Another example of expressionist use of monolithic materials was by Erich Mendelsohn at the Einstein Tower. Not to be missed was a pun on the tower's namesake, Einstein, and an attempt to make the building out of one stone, that is, Ein Stein.[31] Though not cast in one pour of concrete (due to technical difficulties, brick and stucco were used partially) the effect of the building is an expression of the fluidity of concrete before it is cast. 'Architecture of Steel and Concrete' was the title of a 1919 exhibition of Mendelsohn's sketches at Paul Cassirer's gallery in Berlin.

Brick was used in a similar fashion to express the inherent nature of the material. Josef Franke produced some characteristic expressionist churches in the Ruhrgebiet in the 1920s. Bruno Taut used brick as a way to show mass and repetition in his Berlin housing estate "Legien-Stadt". In the same way as their Arts and Crafts movement predecessors, to expressionist architects, populism, naturalism, and according to Pehnt "Moral and sometimes even irrational arguments were adduced in favor of building in brick".[32] With its color and pointillist like visual increment, brick became to expressionism what stucco later became to the International Style.

Theatres, films, paintings and magazines

An example of expressionist architecture in the film set for The Cabinet of Dr. Caligari.

Europe witnessed a boom in theatrical production in the early twentieth century; from 1896 to 1926, the continent's 302 permanent theatres became 2,499.[13] Cinema witnessed a comparable increase in its use and popularity and a resulting increase in the number of picture houses. It was also able to provide a temporary reality for innovative architectural ideas.[27]

Many architects designed theatres for performances on the stage and film sets for expressionist films. These were defining moments for the movement, and with its interest in theatres and films, the performing arts held a significant place in expressionist architecture. Like film, and theatre, expressionist architecture created an unusual and exotic environment to surround the visitor.

Built examples of expressionist theatres include Henry van de Velde's construction of the model theatre for the 1914 Werkbund Exhibition, and Hans Poelzig's grand remodelling of the Großes Schauspielhaus. The enormous capacity of the Großes Schauspielhaus enabled low ticket prices, and the creation of a "people's theatre".[13] Not only were expressionist architects building stages, Bruno Taut wrote a play intended for the theatre, Weltbaumeister.[4]

Expressionist architects were both involved in film and inspired by it. Hans Poelzig strove to make films based on legends or fairy tales.[33] Poelzig designed scenographic sets for Paul Wegener's 1920 film Der Golem. Space in Der Golem was a three-dimensional village, a lifelike rendering of the Jewish ghetto of Prague. This contrasts with the setting of the Cabinet of Doctor Caligari, which was painted on canvas backdrops.[34] Perhaps the latter was able to achieve more stylistic freedom, but Poelzig in Der Golem was able to create a whole village that "spoke with a Jewish accent."[33]
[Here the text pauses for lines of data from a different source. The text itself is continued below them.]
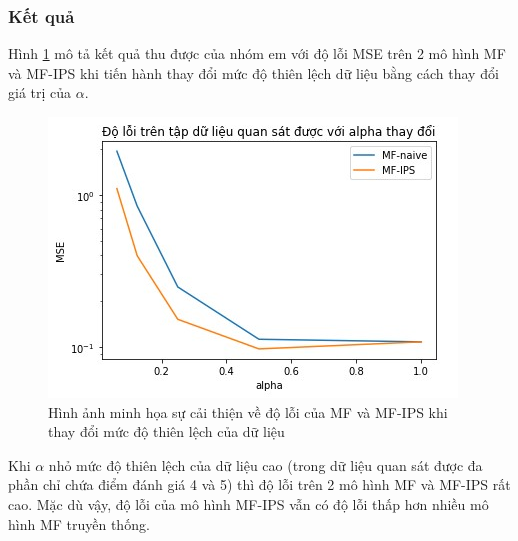 \subsubsection{Kết quả}
Hình \ref{fig:4_movielens} mô tả kết quả thu được của nhóm em với độ lỗi MSE trên 2 mô hình MF và MF-IPS khi tiến hành thay đổi mức độ thiên lệch dữ liệu bằng cách thay đổi giá trị của $\alpha$.
\begin{figure}[h]
    \centering
    \includegraphics{images/Chapter4/movielens.jpg}
    \caption{Hình ảnh minh họa sự cải thiện về độ lỗi của MF và MF-IPS khi thay đổi mức độ thiên lệch của dữ liệu}
    \label{fig:4_movielens}
\end{figure}

Khi $\alpha$ nhỏ mức độ thiên lệch của dữ liệu cao (trong dữ liệu quan sát được đa phần chỉ chứa điểm đánh giá 4 và 5) thì độ lỗi trên 2 mô hình MF và MF-IPS rất cao. Mặc dù vậy, độ lỗi của mô hình MF-IPS vẫn có độ lỗi thấp hơn nhiều mô hình MF truyền thống. 

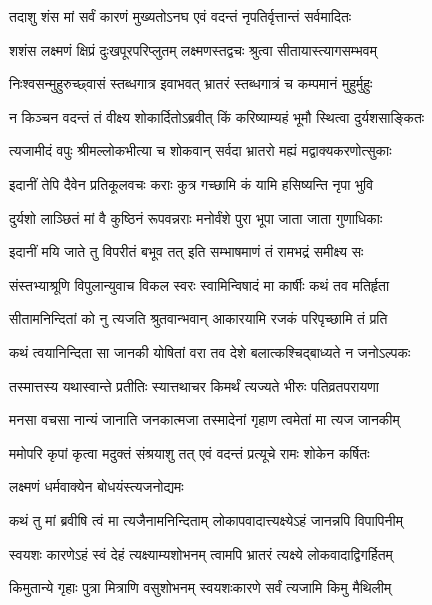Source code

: \twolineshloka
{तदाशु शंस मां सर्वं कारणं मुख्यतोऽनघ}
{एवं वदन्तं नृपतिर्वृत्तान्तं सर्वमादितः}%

\twolineshloka
{शशंस लक्ष्मणं क्षिप्रं दुःखपूरपरिप्लुतम्}
{लक्ष्मणस्तद्वचः श्रुत्वा सीतायास्त्यागसम्भवम्}%

\twolineshloka
{निःश्वसन्मुहुरुच्छ्वासं स्तब्धगात्र इवाभवत्}
{भ्रातरं स्तब्धगात्रं च कम्पमानं मुहुर्मुहुः}%

\twolineshloka
{न किञ्चन वदन्तं तं वीक्ष्य शोकार्दितोऽब्रवीत्}
{किं करिष्याम्यहं भूमौ स्थित्वा दुर्यशसाङ्कितः}%

\twolineshloka
{त्यजामीदं वपुः श्रीमल्लोकभीत्या च शोकवान्}
{सर्वदा भ्रातरो मह्यं मद्वाक्यकरणोत्सुकाः}%

\twolineshloka
{इदानीं तेपि दैवेन प्रतिकूलवचः कराः}
{कुत्र गच्छामि कं यामि हसिष्यन्ति नृपा भुवि}%

\twolineshloka
{दुर्यशो लाञ्छितं मां वै कुष्ठिनं रूपवन्नराः}
{मनोर्वंशे पुरा भूपा जाता जाता गुणाधिकाः}%

\twolineshloka
{इदानीं मयि जाते तु विपरीतं बभूव तत्}
{इति सम्भाषमाणं तं रामभद्रं समीक्ष्य सः}%

\twolineshloka
{संस्तभ्याश्रूणि विपुलान्युवाच विकल स्वरः}
{स्वामिन्विषादं मा कार्षीः कथं तव मतिर्हृता}%

\twolineshloka
{सीतामनिन्दितां को नु त्यजति श्रुतवान्भवान्}
{आकारयामि रजकं परिपृच्छामि तं प्रति}%

\twolineshloka
{कथं त्वयानिन्दिता सा जानकी योषितां वरा}
{तव देशे बलात्कश्चिद्बाध्यते न जनोऽल्पकः}%

\twolineshloka
{तस्मात्तस्य यथास्वान्ते प्रतीतिः स्यात्तथाचर}
{किमर्थं त्यज्यते भीरुः पतिव्रतपरायणा}%

\twolineshloka
{मनसा वचसा नान्यं जानाति जनकात्मजा}
{तस्मादेनां गृहाण त्वमेतां मा त्यज जानकीम्}%

\twolineshloka
{ममोपरि कृपां कृत्वा मदुक्तं संश्रयाशु तत्}
{एवं वदन्तं प्रत्यूचे रामः शोकेन कर्षितः}%

\onelineshloka
{लक्ष्मणं धर्मवाक्येन बोधयंस्त्यजनोद्यमः}%


\twolineshloka
{कथं तु मां ब्रवीषि त्वं मा त्यजैनामनिन्दिताम्}
{लोकापवादात्त्यक्ष्येऽहं जानन्नपि विपापिनीम्}%

\twolineshloka
{स्वयशः कारणेऽहं स्वं देहं त्यक्ष्याम्यशोभनम्}
{त्वामपि भ्रातरं त्यक्ष्ये लोकवादाद्विगर्हितम्}%

\twolineshloka
{किमुतान्ये गृहाः पुत्रा मित्राणि वसुशोभनम्}
{स्वयशःकारणे सर्वं त्यजामि किमु मैथिलीम्}%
Herman Finsterlin approached Fritz Lang with an idea for a film.[4] Fritz Lang's film Metropolis demonstrates a visually progressive 'Futurist' society dealing with relevant issues of 1920s Germany in relation to labour and society. Bruno Taut designed an unbuilt theatre for reclining cinema-goers.[35] Bruno Taut also proposed a film as an anthology for the Glass Chain, entitled Die Galoschen des Glücks(The Galoshes of Fortune) with a name borrowed from Hans Christian Andersen. On the film, Taut noted, "an expressionism of the most subtle kind will bring surroundings, props and action into harmony with one another".[36] It featured architectural fantasias suited to each member of the Chain.[4] Ultimately unproduced, it reveals the aspiration that the new medium, film, invoked.

Abstraction

The tendency towards abstraction in art corresponded with abstraction in architecture. Publication of Concerning the Spiritual in Art in 1912 by Wassily Kandinsky, his first advocacy of abstraction while still involved in Der Blaue Reiter phase, marks a beginning of abstraction in expressionism and abstraction in expressionist architecture.[29] The conception of the Einstein Tower by Erich Mendelson was not far behind Kandinsky, in advancing abstraction in architecture. By the publication of Kandinsky's Point and Line to Plane in 1926 a rigorous and more geometric form of abstraction emerged, and Kandinsky's work took on clearer and drafted lines. The trends in architecture are not dissimilar, as the Bauhaus was gaining attention and Expressionist architecture was giving way to the geometric abstractions of modern architecture.

Brick Expressionism

Chilehaus in Hamburg, 1923 (Fritz Höger)

The term Brick Expressionism (German: Backsteinexpressionismus) describes a specific variant of expressionism that uses bricks, tiles or clinker bricks as the main visible building material. Buildings in the style were erected mostly in the 1920s. The style's regional centres were the larger cities of Northern Germany and the Ruhr area, but the Amsterdam School belongs to the same category.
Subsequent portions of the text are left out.